**WHAT YOU HAVE TO DO**.
The required output is the lines of the listing from the beginning through the line containing "- 분석 #사전 - 사전 순서 변경 기능 추가", each copied exactly, without any pictures.

**SUPPLIED DATA**.
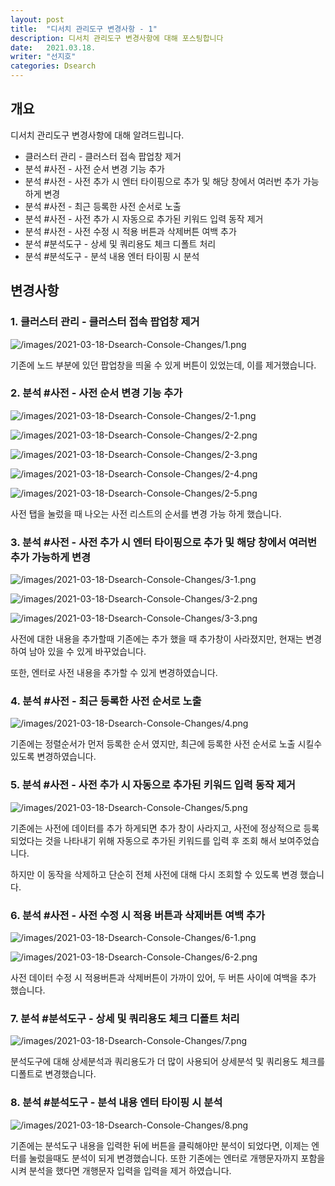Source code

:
 ```yaml
---
layout: post
title:  "디서치 관리도구 변경사항 - 1"
description: 디서치 관리도구 변경사항에 대해 포스팅합니다
date:   2021.03.18.
writer: "선지호"
categories: Dsearch
---
```


## 개요
디서치 관리도구 변경사항에 대해 알려드립니다.
- 클러스터 관리 - 클러스터 접속 팝업창 제거
- 분석 #사전 - 사전 순서 변경 기능 추가
- 분석 #사전 - 사전 추가 시 엔터 타이핑으로 추가 및 해당 창에서 여러번 추가 가능하게 변경
- 분석 #사전 - 최근 등록한 사전 순서로 노출
- 분석 #사전 - 사전 추가 시 자동으로 추가된 키워드 입력 동작 제거
- 분석 #사전 - 사전 수정 시 적용 버튼과 삭제버튼 여백 추가
- 분석 #분석도구 - 상세 및 쿼리용도 체크 디폴트 처리
- 분석 #분석도구 - 분석 내용 엔터 타이핑 시 분석 


## 변경사항

### 1. 클러스터 관리 - 클러스터 접속 팝업창 제거
![/images/2021-03-18-Dsearch-Console-Changes/1.png](/images/2021-03-18-Dsearch-Console-Changes/1.png)

기존에 노드 부분에 있던 팝업창을 띄울 수 있게 버튼이 있었는데, 이를 제거했습니다.

### 2. 분석 #사전 - 사전 순서 변경 기능 추가
![/images/2021-03-18-Dsearch-Console-Changes/2-1.png](/images/2021-03-18-Dsearch-Console-Changes/2-1.png)

![/images/2021-03-18-Dsearch-Console-Changes/2-2.png](/images/2021-03-18-Dsearch-Console-Changes/2-2.png)

![/images/2021-03-18-Dsearch-Console-Changes/2-3.png](/images/2021-03-18-Dsearch-Console-Changes/2-3.png)

![/images/2021-03-18-Dsearch-Console-Changes/2-4.png](/images/2021-03-18-Dsearch-Console-Changes/2-4.png)

![/images/2021-03-18-Dsearch-Console-Changes/2-5.png](/images/2021-03-18-Dsearch-Console-Changes/2-5.png)

사전 탭을 눌렀을 때 나오는 사전 리스트의 순서를 변경 가능 하게 했습니다.

### 3. 분석 #사전 - 사전 추가 시 엔터 타이핑으로 추가 및 해당 창에서 여러번 추가 가능하게 변경
![/images/2021-03-18-Dsearch-Console-Changes/3-1.png](/images/2021-03-18-Dsearch-Console-Changes/3-1.png)

![/images/2021-03-18-Dsearch-Console-Changes/3-2.png](/images/2021-03-18-Dsearch-Console-Changes/3-2.png)

![/images/2021-03-18-Dsearch-Console-Changes/3-3.png](/images/2021-03-18-Dsearch-Console-Changes/3-3.png)

사전에 대한 내용을 추가할때 기존에는 추가 했을 때 추가창이 사라졌지만, 현재는 변경하여 남아 있을 수 있게 바꾸었습니다.

또한, 엔터로 사전 내용을 추가할 수 있게 변경하였습니다.

### 4. 분석 #사전 - 최근 등록한 사전 순서로 노출
![/images/2021-03-18-Dsearch-Console-Changes/4.png](/images/2021-03-18-Dsearch-Console-Changes/4.png)

기존에는 정렬순서가 먼저 등록한 순서 였지만, 최근에 등록한 사전 순서로 노출 시킬수 있도록 변경하였습니다.

### 5. 분석 #사전 - 사전 추가 시 자동으로 추가된 키워드 입력 동작 제거
![/images/2021-03-18-Dsearch-Console-Changes/5.png](/images/2021-03-18-Dsearch-Console-Changes/5.png)

기존에는 사전에 데이터를 추가 하게되면 추가 창이 사라지고, 사전에 정상적으로 등록되었다는 것을 나타내기 위해 자동으로 추가된 키워드를 입력 후 조회 해서 보여주었습니다.

하지만 이 동작을 삭제하고 단순히 전체 사전에 대해 다시 조회할 수 있도록 변경 했습니다.

### 6. 분석 #사전 - 사전 수정 시 적용 버튼과 삭제버튼 여백 추가
![/images/2021-03-18-Dsearch-Console-Changes/6-1.png](/images/2021-03-18-Dsearch-Console-Changes/6-1.png)

![/images/2021-03-18-Dsearch-Console-Changes/6-2.png](/images/2021-03-18-Dsearch-Console-Changes/6-2.png)

사전 데이터 수정 시 적용버튼과 삭제버튼이 가까이 있어, 두 버튼 사이에 여백을 추가 했습니다.

### 7. 분석 #분석도구 - 상세 및 쿼리용도 체크 디폴트 처리
![/images/2021-03-18-Dsearch-Console-Changes/7.png](/images/2021-03-18-Dsearch-Console-Changes/7.png)

분석도구에 대해 상세분석과 쿼리용도가 더 많이 사용되어 상세분석 및 쿼리용도 체크를 디폴트로 변경했습니다.

### 8. 분석 #분석도구 - 분석 내용 엔터 타이핑 시 분석 
![/images/2021-03-18-Dsearch-Console-Changes/8.png](/images/2021-03-18-Dsearch-Console-Changes/8.png)

기존에는 분석도구 내용을 입력한 뒤에 버튼을 클릭해야만 분석이 되었다면, 이제는 엔터를 눌렀을때도 분석이 되게 변경했습니다.
또한 기존에는 엔터로 개행문자까지 포함을 시켜 분석을 했다면 개행문자 입력을 입력을 제거 하였습니다.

**SOLUTION TO THE PROBLEM**.
Source code

:
 ```yaml
---
layout: post
title:  "디서치 관리도구 변경사항 - 1"
description: 디서치 관리도구 변경사항에 대해 포스팅합니다
date:   2021.03.18.
writer: "선지호"
categories: Dsearch
---
```


## 개요
디서치 관리도구 변경사항에 대해 알려드립니다.
- 클러스터 관리 - 클러스터 접속 팝업창 제거
- 분석 #사전 - 사전 순서 변경 기능 추가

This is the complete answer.